Orde Baru mengusung kritik atas Demokrasi Terpimpin yang dijalankan Presiden Soekarno. Masa kekuasaan Soekarno itu sarat ideologisasi pada hampir semua aspek kehidupan. Paradigma tersebut seolah membuat semua permasalahan, dari krisis ekonomi, politik, hingga urusan rumah tangga seolah bisa selesai dengan dalil idiologi. Hal ini justru bersifat kontraproduktif dan jauh dari nilai-nilai demokrasi.
Rahman Tolleng saat itu tampil sebagai rujukan aktivis pergerakan lewat organisasi KAMI (Kesatuan Aksi Mahasiswa Indonesia) dan koran mingguan Mahasiswa Indonesia. Pemikiran Rahman Tolleng dipengaruhi Daniel Bell seorang sosiolog Amerika. Saat itu pada tahun 1960-an demagogi PKI (Partai Komunis Indonesia) seakan-akan dianggap paling mampu menjawab problem rakyat tertindas. Namun bagi kalangan cendekia pandangan itu justru kehilangan relevansi.
Pada masa itu, negara-negara kapitalistik mulai mengadopsi sistem sosialis, misalnya, buruh diberi hak kepemilikan saham perusahaan di tempat mereka bekerja. Program ESOP (Employee Stock Ownership Plan) ini menyangkal teori pertentangan kelas yang selalu menjadi mantra sakti pengikut komunis.
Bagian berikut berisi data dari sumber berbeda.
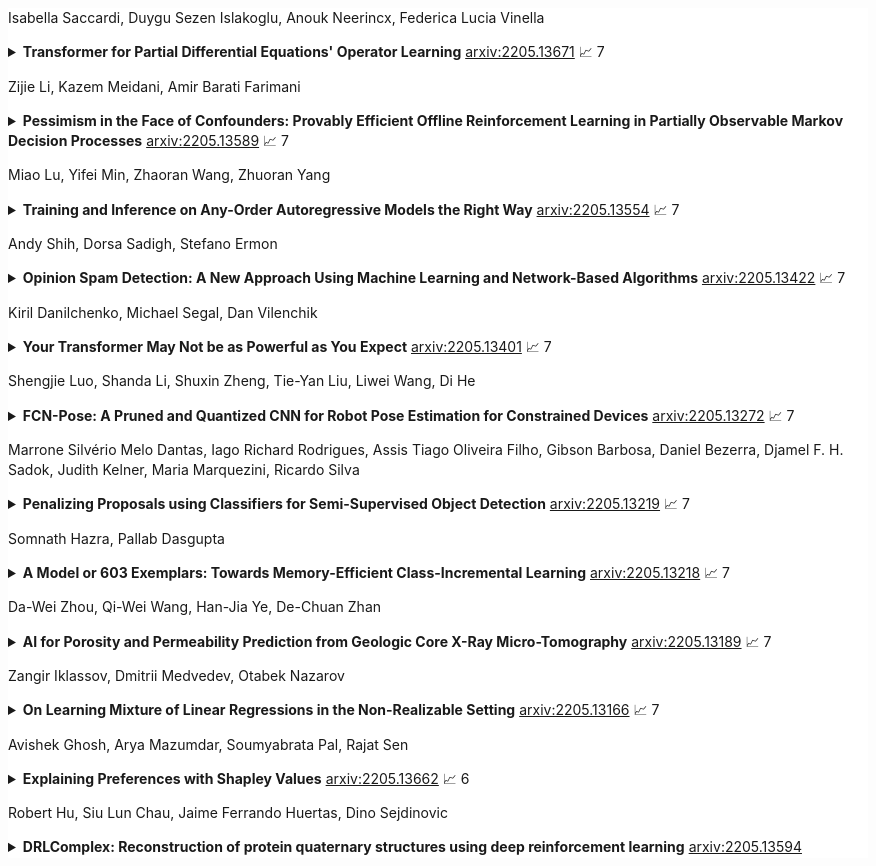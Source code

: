<p>Isabella Saccardi, Duygu Sezen Islakoglu, Anouk Neerincx, Federica Lucia Vinella</p></summary></details>

<details><summary><b>Transformer for Partial Differential Equations' Operator Learning</b>
<a href="https://arxiv.org/abs/2205.13671">arxiv:2205.13671</a>
&#x1F4C8; 7 <br>
<p>Zijie Li, Kazem Meidani, Amir Barati Farimani</p></summary></details>

<details><summary><b>Pessimism in the Face of Confounders: Provably Efficient Offline Reinforcement Learning in Partially Observable Markov Decision Processes</b>
<a href="https://arxiv.org/abs/2205.13589">arxiv:2205.13589</a>
&#x1F4C8; 7 <br>
<p>Miao Lu, Yifei Min, Zhaoran Wang, Zhuoran Yang</p></summary></details>

<details><summary><b>Training and Inference on Any-Order Autoregressive Models the Right Way</b>
<a href="https://arxiv.org/abs/2205.13554">arxiv:2205.13554</a>
&#x1F4C8; 7 <br>
<p>Andy Shih, Dorsa Sadigh, Stefano Ermon</p></summary></details>

<details><summary><b>Opinion Spam Detection: A New Approach Using Machine Learning and Network-Based Algorithms</b>
<a href="https://arxiv.org/abs/2205.13422">arxiv:2205.13422</a>
&#x1F4C8; 7 <br>
<p>Kiril Danilchenko, Michael Segal, Dan Vilenchik</p></summary></details>

<details><summary><b>Your Transformer May Not be as Powerful as You Expect</b>
<a href="https://arxiv.org/abs/2205.13401">arxiv:2205.13401</a>
&#x1F4C8; 7 <br>
<p>Shengjie Luo, Shanda Li, Shuxin Zheng, Tie-Yan Liu, Liwei Wang, Di He</p></summary></details>

<details><summary><b>FCN-Pose: A Pruned and Quantized CNN for Robot Pose Estimation for Constrained Devices</b>
<a href="https://arxiv.org/abs/2205.13272">arxiv:2205.13272</a>
&#x1F4C8; 7 <br>
<p>Marrone Silvério Melo Dantas, Iago Richard Rodrigues, Assis Tiago Oliveira Filho, Gibson Barbosa, Daniel Bezerra, Djamel F. H. Sadok, Judith Kelner, Maria Marquezini, Ricardo Silva</p></summary></details>

<details><summary><b>Penalizing Proposals using Classifiers for Semi-Supervised Object Detection</b>
<a href="https://arxiv.org/abs/2205.13219">arxiv:2205.13219</a>
&#x1F4C8; 7 <br>
<p>Somnath Hazra, Pallab Dasgupta</p></summary></details>

<details><summary><b>A Model or 603 Exemplars: Towards Memory-Efficient Class-Incremental Learning</b>
<a href="https://arxiv.org/abs/2205.13218">arxiv:2205.13218</a>
&#x1F4C8; 7 <br>
<p>Da-Wei Zhou, Qi-Wei Wang, Han-Jia Ye, De-Chuan Zhan</p></summary></details>

<details><summary><b>AI for Porosity and Permeability Prediction from Geologic Core X-Ray Micro-Tomography</b>
<a href="https://arxiv.org/abs/2205.13189">arxiv:2205.13189</a>
&#x1F4C8; 7 <br>
<p>Zangir Iklassov, Dmitrii Medvedev, Otabek Nazarov</p></summary></details>

<details><summary><b>On Learning Mixture of Linear Regressions in the Non-Realizable Setting</b>
<a href="https://arxiv.org/abs/2205.13166">arxiv:2205.13166</a>
&#x1F4C8; 7 <br>
<p>Avishek Ghosh, Arya Mazumdar, Soumyabrata Pal, Rajat Sen</p></summary></details>

<details><summary><b>Explaining Preferences with Shapley Values</b>
<a href="https://arxiv.org/abs/2205.13662">arxiv:2205.13662</a>
&#x1F4C8; 6 <br>
<p>Robert Hu, Siu Lun Chau, Jaime Ferrando Huertas, Dino Sejdinovic</p></summary></details>

<details><summary><b>DRLComplex: Reconstruction of protein quaternary structures using deep reinforcement learning</b>
<a href="https://arxiv.org/abs/2205.13594">arxiv:2205.13594</a>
Tetapi, Daniel Bell juga menilai kapitalisme menghadapi ancaman baru tumbuhnya hedonisme yang menggerus etos puritanisme dan asketisme.
Di titik ini, Rahman Tolleng pada awal Orde Baru terlibat merumuskan platform kekaryaan Golkar berorientasi partai politik modern. Pelembagaan politik untuk memperjuangkan kepentingan pekerja, petani, guru, nelayan, dan kelompok-kelompok fungsional lainnya.
Wajar kemudian Orde Baru dilekatkan atribut pemerintahan teknokratik karena mengedepankan keahlian spesifik ketimbang jargon ideologis ala Soekarno. Sialnya tujuan Rahman Tolleng dan kawan-kawan patah di tengah jalan. Bahkan, harus diganjar jeruji besi oleh rezim Orde Baru yang ia perjuangkan.
Agenda Reformasi
Tanggal 21 Mei 1998 Presiden Soeharto pun setelah 32 tahun berkuasa mundur. Penanda rezim Orde Baru tumbang. suasana gegap-gempita dirasakan memasuki era yang disebut reformasi. Kini 25 tahun berlalu, ternyata agenda reformasi melenceng. Banyak pihak menganggap reformasi dibajak oligarki.
Kita sudah melaksanakan empat kali Pemilu langsung, indikator pelaksanaan demokrasi. Namun pelembagaan politik tidak kunjung terwujud. Sebaliknya personalisasi politik semakin tampak nyata. Kompetisi Pemilu ditentukan figur elite, dan bukan adu platform atau program kerja partai politik. Calon anggota legislatif, bahkan calon presiden hanya mengandalkan pencitraan meraih popularitas.
Rahman Tolleng pada seminar Asosiasi Sarjana Komunikasi Indonesia di Bandung mendefinisikan reformasi adalah mendamaikan ketidaksabaran dan ketakutan. Pihak reformis tidak sabar ingin segera menuntut perubahan total. Di sisi lain mereka yang diindikasikan anasir rezim Orde Baru takut terhempas gelombang reformasi.
Tegangan ini membuat tidak adanya ruang untuk merumuskan konsepsi pelembagaan politik demokratis. Karenanya, partai politik sekarang dominan dihuni anasir Orde Baru yang bersembunyi di balik narasi reformasi. Dan mereka yang mendaku aktivis reformasi 98 terlihat gagap.
Keadaan menuntut kita harus refleksi sejenak ditemani secangkir kopi di Pojok Rahman Tolleng untuk menemukan kembali elan vital reformasi.